_Input for this task:_
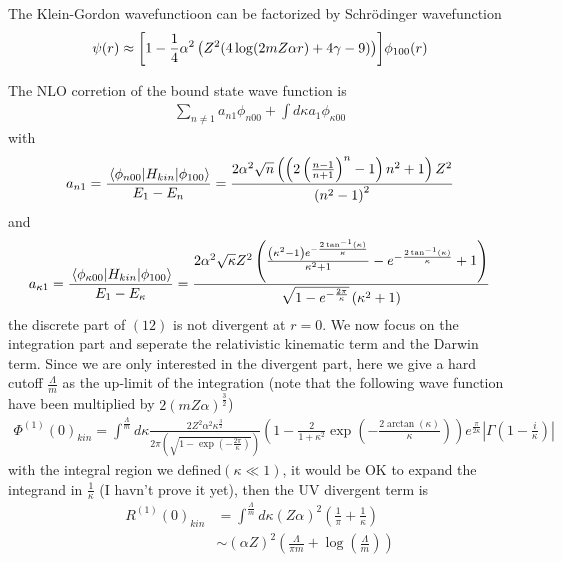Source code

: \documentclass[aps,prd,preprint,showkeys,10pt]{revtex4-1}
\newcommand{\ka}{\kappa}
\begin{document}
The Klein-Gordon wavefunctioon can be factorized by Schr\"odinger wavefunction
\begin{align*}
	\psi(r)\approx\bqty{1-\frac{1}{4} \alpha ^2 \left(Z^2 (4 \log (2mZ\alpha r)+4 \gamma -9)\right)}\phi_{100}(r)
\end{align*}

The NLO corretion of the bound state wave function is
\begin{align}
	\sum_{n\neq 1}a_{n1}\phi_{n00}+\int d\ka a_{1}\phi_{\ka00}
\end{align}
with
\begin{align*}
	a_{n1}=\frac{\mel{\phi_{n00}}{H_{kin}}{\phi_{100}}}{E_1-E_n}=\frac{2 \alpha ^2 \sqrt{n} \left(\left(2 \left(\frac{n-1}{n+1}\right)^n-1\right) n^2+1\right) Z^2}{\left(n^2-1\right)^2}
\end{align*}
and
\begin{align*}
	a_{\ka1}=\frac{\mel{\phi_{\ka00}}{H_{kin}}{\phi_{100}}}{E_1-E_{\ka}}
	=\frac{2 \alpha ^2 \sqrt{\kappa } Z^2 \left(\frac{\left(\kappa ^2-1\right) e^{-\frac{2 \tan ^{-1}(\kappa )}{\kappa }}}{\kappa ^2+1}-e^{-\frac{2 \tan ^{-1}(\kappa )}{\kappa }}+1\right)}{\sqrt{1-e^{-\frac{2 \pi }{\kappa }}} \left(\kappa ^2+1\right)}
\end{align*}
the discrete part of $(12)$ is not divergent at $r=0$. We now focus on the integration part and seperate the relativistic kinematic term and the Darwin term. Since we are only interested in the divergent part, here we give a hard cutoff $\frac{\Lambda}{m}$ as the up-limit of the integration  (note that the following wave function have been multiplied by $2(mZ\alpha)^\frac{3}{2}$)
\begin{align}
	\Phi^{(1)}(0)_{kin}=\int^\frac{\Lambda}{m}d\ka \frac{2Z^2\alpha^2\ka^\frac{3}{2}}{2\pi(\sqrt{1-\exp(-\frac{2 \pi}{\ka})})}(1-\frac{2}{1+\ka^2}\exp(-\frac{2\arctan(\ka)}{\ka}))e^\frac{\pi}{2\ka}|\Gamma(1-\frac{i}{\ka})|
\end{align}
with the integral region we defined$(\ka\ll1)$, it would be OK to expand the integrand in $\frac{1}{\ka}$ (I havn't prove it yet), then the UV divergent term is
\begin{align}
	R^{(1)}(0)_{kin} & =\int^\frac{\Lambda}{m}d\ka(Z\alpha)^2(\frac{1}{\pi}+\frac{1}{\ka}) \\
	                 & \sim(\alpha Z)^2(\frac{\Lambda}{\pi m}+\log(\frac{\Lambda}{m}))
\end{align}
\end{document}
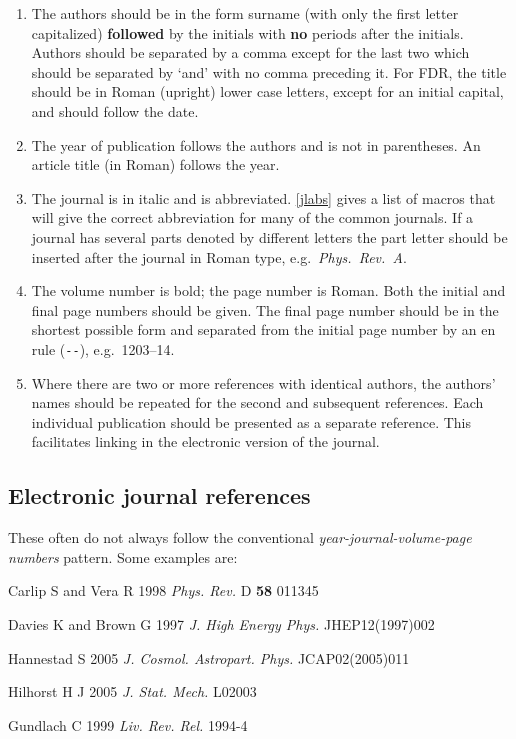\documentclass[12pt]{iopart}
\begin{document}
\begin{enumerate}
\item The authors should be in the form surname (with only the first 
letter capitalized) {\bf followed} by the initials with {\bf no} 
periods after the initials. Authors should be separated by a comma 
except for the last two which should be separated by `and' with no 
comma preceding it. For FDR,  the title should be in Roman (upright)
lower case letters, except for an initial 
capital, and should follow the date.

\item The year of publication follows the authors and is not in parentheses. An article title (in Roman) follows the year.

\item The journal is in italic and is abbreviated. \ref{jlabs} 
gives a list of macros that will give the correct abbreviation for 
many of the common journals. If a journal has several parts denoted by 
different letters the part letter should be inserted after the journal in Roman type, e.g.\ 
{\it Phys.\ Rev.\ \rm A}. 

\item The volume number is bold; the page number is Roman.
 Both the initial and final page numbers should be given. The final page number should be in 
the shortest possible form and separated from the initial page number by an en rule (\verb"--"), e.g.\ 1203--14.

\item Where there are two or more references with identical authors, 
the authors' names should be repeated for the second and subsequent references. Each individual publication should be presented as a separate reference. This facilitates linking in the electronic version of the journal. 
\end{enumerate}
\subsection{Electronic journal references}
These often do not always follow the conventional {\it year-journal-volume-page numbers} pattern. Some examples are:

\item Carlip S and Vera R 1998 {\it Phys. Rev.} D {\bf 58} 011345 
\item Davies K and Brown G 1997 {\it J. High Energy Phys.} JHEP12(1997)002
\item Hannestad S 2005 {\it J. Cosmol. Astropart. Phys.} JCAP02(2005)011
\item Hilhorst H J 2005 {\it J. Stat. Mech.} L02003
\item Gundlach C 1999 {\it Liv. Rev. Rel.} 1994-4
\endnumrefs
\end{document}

_Exercise directions:_ Starting with the top line, write out all the data above exactly; keep the pictures out.

_Response to this exercise:_
Source code

: \documentclass[aps,prd,preprint,showkeys,10pt]{revtex4-1}
\newcommand{\ka}{\kappa}
\begin{document}
The Klein-Gordon wavefunctioon can be factorized by Schr\"odinger wavefunction
\begin{align*}
	\psi(r)\approx\bqty{1-\frac{1}{4} \alpha ^2 \left(Z^2 (4 \log (2mZ\alpha r)+4 \gamma -9)\right)}\phi_{100}(r)
\end{align*}

The NLO corretion of the bound state wave function is
\begin{align}
	\sum_{n\neq 1}a_{n1}\phi_{n00}+\int d\ka a_{1}\phi_{\ka00}
\end{align}
with
\begin{align*}
	a_{n1}=\frac{\mel{\phi_{n00}}{H_{kin}}{\phi_{100}}}{E_1-E_n}=\frac{2 \alpha ^2 \sqrt{n} \left(\left(2 \left(\frac{n-1}{n+1}\right)^n-1\right) n^2+1\right) Z^2}{\left(n^2-1\right)^2}
\end{align*}
and
\begin{align*}
	a_{\ka1}=\frac{\mel{\phi_{\ka00}}{H_{kin}}{\phi_{100}}}{E_1-E_{\ka}}
	=\frac{2 \alpha ^2 \sqrt{\kappa } Z^2 \left(\frac{\left(\kappa ^2-1\right) e^{-\frac{2 \tan ^{-1}(\kappa )}{\kappa }}}{\kappa ^2+1}-e^{-\frac{2 \tan ^{-1}(\kappa )}{\kappa }}+1\right)}{\sqrt{1-e^{-\frac{2 \pi }{\kappa }}} \left(\kappa ^2+1\right)}
\end{align*}
the discrete part of $(12)$ is not divergent at $r=0$. We now focus on the integration part and seperate the relativistic kinematic term and the Darwin term. Since we are only interested in the divergent part, here we give a hard cutoff $\frac{\Lambda}{m}$ as the up-limit of the integration  (note that the following wave function have been multiplied by $2(mZ\alpha)^\frac{3}{2}$)
\begin{align}
	\Phi^{(1)}(0)_{kin}=\int^\frac{\Lambda}{m}d\ka \frac{2Z^2\alpha^2\ka^\frac{3}{2}}{2\pi(\sqrt{1-\exp(-\frac{2 \pi}{\ka})})}(1-\frac{2}{1+\ka^2}\exp(-\frac{2\arctan(\ka)}{\ka}))e^\frac{\pi}{2\ka}|\Gamma(1-\frac{i}{\ka})|
\end{align}
with the integral region we defined$(\ka\ll1)$, it would be OK to expand the integrand in $\frac{1}{\ka}$ (I havn't prove it yet), then the UV divergent term is
\begin{align}
	R^{(1)}(0)_{kin} & =\int^\frac{\Lambda}{m}d\ka(Z\alpha)^2(\frac{1}{\pi}+\frac{1}{\ka}) \\
	                 & \sim(\alpha Z)^2(\frac{\Lambda}{\pi m}+\log(\frac{\Lambda}{m}))
\end{align}
\end{document}
\documentclass[12pt]{iopart}
\begin{document}
\begin{enumerate}
\item The authors should be in the form surname (with only the first 
letter capitalized) {\bf followed} by the initials with {\bf no} 
periods after the initials. Authors should be separated by a comma 
except for the last two which should be separated by `and' with no 
comma preceding it. For FDR,  the title should be in Roman (upright)
lower case letters, except for an initial 
capital, and should follow the date.

\item The year of publication follows the authors and is not in parentheses. An article title (in Roman) follows the year.

\item The journal is in italic and is abbreviated. \ref{jlabs} 
gives a list of macros that will give the correct abbreviation for 
many of the common journals. If a journal has several parts denoted by 
different letters the part letter should be inserted after the journal in Roman type, e.g.\ 
{\it Phys.\ Rev.\ \rm A}. 

\item The volume number is bold; the page number is Roman.
 Both the initial and final page numbers should be given. The final page number should be in 
the shortest possible form and separated from the initial page number by an en rule (\verb"--"), e.g.\ 1203--14.

\item Where there are two or more references with identical authors, 
the authors' names should be repeated for the second and subsequent references. Each individual publication should be presented as a separate reference. This facilitates linking in the electronic version of the journal. 
\end{enumerate}
\subsection{Electronic journal references}
These often do not always follow the conventional {\it year-journal-volume-page numbers} pattern. Some examples are:

\item Carlip S and Vera R 1998 {\it Phys. Rev.} D {\bf 58} 011345 
\item Davies K and Brown G 1997 {\it J. High Energy Phys.} JHEP12(1997)002
\item Hannestad S 2005 {\it J. Cosmol. Astropart. Phys.} JCAP02(2005)011
\item Hilhorst H J 2005 {\it J. Stat. Mech.} L02003
\item Gundlach C 1999 {\it Liv. Rev. Rel.} 1994-4
\endnumrefs
\end{document}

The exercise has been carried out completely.